David Snyder

Unshakable Strength: Holding Together in the Townships of South Africa

December 16, 2003

Hard on the lee of a steep hill, its two thin windows covered with blankets to keep the wind out, the living room of Zanele Bolata’s two-room house is nearly pitch black. But even here, in the darkness, her presence is almost tangible – a filter for the stream of young women and children who move constantly beneath her gaze, and bask in the silent strength she offers. Here, Zanele Bolata is all things to all people, but most of all to those who live here she is simply Makazi – mother.

I met Makazi at her small home in Lamontville, a tin-roofed township on the sloping hills just south of Durban, South Africa. The house itself is like all others here – tiny, unpainted, and worn with the same poverty that marks townships across South Africa. Perhaps more significantly, Makazi’s family is in many ways typical of those across South Africa’s townships as well – a family touched by AIDS and burdened with poverty. But, here at least, it is a family held together by the compassion, and strength, of one quiet figure.

Round faced and soft spoken, Makazi, 59, shares her life, and her home, with a brood of children and grandchildren. Her three grown daughters share her tiny living space, along with their eight young children, sleeping in three small wooden shacks built behind the house. It is a house only of women and children, as the townships of South Africa, like many American cities, have experienced a marked change in social behavior, and fathers, when seen at all, are often viewed more as a threat than as a source of support or protection.

“It didn’t used to be like this,” Makazi says. “When we were children we knew our fathers. But now, it is different.”

A domestic servant, Makazi works three days a week in the nearby city of Durban. For each 12-hour shift she earns 79 Rand – about $13. With none of her daughters able to find work, Makazi clothes and feeds the entire family on her salary, and pays as well the household bills and school fees for the children.

But Makazi’s generosity extends beyond the reaches of her own family. In 1990, a young woman named Gezephi showed up at her door, pregnant and scared. She had just been kicked out of her own house, she explained, and had nowhere to go.
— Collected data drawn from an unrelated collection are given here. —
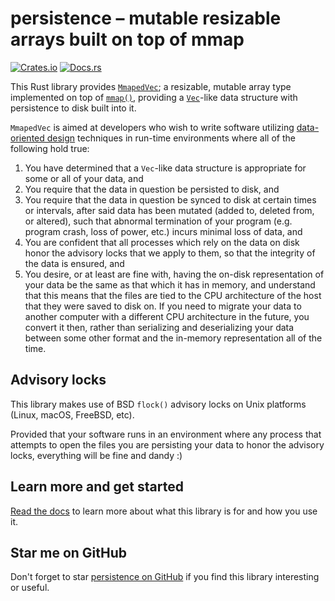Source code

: # persistence – mutable resizable arrays built on top of mmap

[![Crates.io](https://img.shields.io/crates/v/persistence.svg)](https://crates.io/crates/persistence) [![Docs.rs](https://docs.rs/persistence/badge.svg)](https://docs.rs/persistence/)

This Rust library provides [`MmapedVec`](https://docs.rs/persistence/latest/persistence/struct.MmapedVec.html);
a resizable, mutable array type implemented on top of
[`mmap()`](https://pubs.opengroup.org/onlinepubs/7908799/xsh/mmap.html),
providing a [`Vec`](https://doc.rust-lang.org/std/vec/struct.Vec.html)-like data structure
with persistence to disk built into it.

`MmapedVec` is aimed at developers who wish to write software utilizing
[data-oriented design](https://en.wikipedia.org/wiki/Data-oriented_design)
techniques in run-time environments where all of the following hold true:

  1. You have determined that a `Vec`-like data structure is appropriate for some
     or all of your data, and
  2. You require that the data in question be persisted to disk, and
  3. You require that the data in question be synced to disk at certain times
     or intervals, after said data has been mutated (added to, deleted from, or altered),
     such that abnormal termination of your program (e.g. program crash, loss of power, etc.)
     incurs minimal loss of data, and
  4. You are confident that all processes which rely on the data on disk honor the
     advisory locks that we apply to them, so that the integrity of the data is
     ensured, and
  5. You desire, or at least are fine with, having the on-disk representation of your data
     be the same as that which it has in memory, and understand that this means that the files
     are tied to the CPU architecture of the host that they were saved to disk on. If you need
     to migrate your data to another computer with a different CPU architecture in the future,
     you convert it then, rather than serializing and deserializing your data between some
     other format and the in-memory representation all of the time.

## Advisory locks

This library makes use of BSD `flock()` advisory locks on Unix platforms (Linux, macOS,
FreeBSD, etc).

Provided that your software runs in an environment where any process that attempts to open
the files you are persisting your data to honor the advisory locks, everything will be
fine and dandy :)

## Learn more and get started

[Read the docs](https://docs.rs/persistence/) to learn more
about what this library is for and how you use it.

## Star me on GitHub

Don't forget to star [persistence on GitHub](https://github.com/ctsrc/persistence)
if you find this library interesting or useful.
Though Makazi knew of the young woman only casually from the neighborhood, she took Gezephi in, raising her and the baby girl she eventually gave birth to as her own children. Today, Gezephi’s child, Sizakele, is 13 years old and lives happily among the other children of Makasi’s home. But the story has yet another layer.
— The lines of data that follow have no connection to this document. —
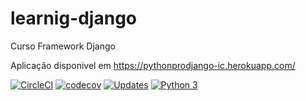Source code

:# learnig-django
Curso Framework Django 

Aplicação disponivel em https://pythonprodjango-ic.herokuapp.com/

[![CircleCI](https://circleci.com/gh/igoraserpac/learning-django/tree/main.svg?style=svg)](https://circleci.com/gh/igoraserpac/learning-django/tree/main)
[![codecov](https://codecov.io/gh/igoraserpac/learning-django/branch/main/graph/badge.svg?token=PE2Z6WHRLA)](https://codecov.io/gh/igoraserpac/learning-django)
[![Updates](https://pyup.io/repos/github/igoraserpac/learnig-django/shield.svg)](https://pyup.io/repos/github/igoraserpac/learnig-django/)
[![Python 3](https://pyup.io/repos/github/igoraserpac/learnig-django/python-3-shield.svg)](https://pyup.io/repos/github/igoraserpac/learnig-django/)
In 1998 Gezephi, then 25 years old, fell sick. “She was losing weight, she was losing energy, and I had to struggle to get her to eat,” Makazi remembers of that time. These, they were to learn, were the first symptoms of AIDS. The year that followed was one of late night cab rides to the emergency room and all night bouts of coughing and cramps as Gezephi grew weaker. Despite the burden on her already meager resources, Makazi never abandoned the young woman, a choice many poor families have to make when faced with the extended care of relatives stricken with HIV and AIDS. “We decided to keep her here when she was sick,” Makazi says of her decision. “It was not right to throw her out.” She continued to care for Gezephi until she died in August 1999.

“She was a nice girl,” Makazi says simply, remembering the time that she shared with Gesephi.

Something of that understated sensitivity runs through everything about Makazi. But beneath her gentle exterior is an unshakable strength – a strength that enables her to provide for 12 young women and children at a time in her life when others might well be caring for her. In Africa, a continent burdened with the highest HIV infection rates in the world and saddled with widespread poverty, such figures are the lynch pin upon which entire generations now depend.